- **REQUIRED WORK**: Type out the records that follow, exactly as given.

- **RECORDS TO PROCESS**:
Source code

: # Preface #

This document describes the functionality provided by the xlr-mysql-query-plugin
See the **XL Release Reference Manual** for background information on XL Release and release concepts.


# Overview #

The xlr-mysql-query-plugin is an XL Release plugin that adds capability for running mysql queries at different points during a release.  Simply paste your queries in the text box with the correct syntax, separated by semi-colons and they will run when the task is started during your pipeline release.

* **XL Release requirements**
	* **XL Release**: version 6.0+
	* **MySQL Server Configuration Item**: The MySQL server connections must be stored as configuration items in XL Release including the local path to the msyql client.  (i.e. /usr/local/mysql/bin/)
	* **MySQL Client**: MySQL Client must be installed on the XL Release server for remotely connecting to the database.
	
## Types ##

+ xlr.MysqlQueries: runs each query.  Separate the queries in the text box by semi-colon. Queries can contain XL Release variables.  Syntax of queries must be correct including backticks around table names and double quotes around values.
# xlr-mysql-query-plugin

- **EXERCISE SOLUTION**:
Source code

: # Preface #

This document describes the functionality provided by the xlr-mysql-query-plugin
See the **XL Release Reference Manual** for background information on XL Release and release concepts.


# Overview #

The xlr-mysql-query-plugin is an XL Release plugin that adds capability for running mysql queries at different points during a release.  Simply paste your queries in the text box with the correct syntax, separated by semi-colons and they will run when the task is started during your pipeline release.

* **XL Release requirements**
	* **XL Release**: version 6.0+
	* **MySQL Server Configuration Item**: The MySQL server connections must be stored as configuration items in XL Release including the local path to the msyql client.  (i.e. /usr/local/mysql/bin/)
	* **MySQL Client**: MySQL Client must be installed on the XL Release server for remotely connecting to the database.
	
## Types ##

+ xlr.MysqlQueries: runs each query.  Separate the queries in the text box by semi-colon. Queries can contain XL Release variables.  Syntax of queries must be correct including backticks around table names and double quotes around values.
# xlr-mysql-query-plugin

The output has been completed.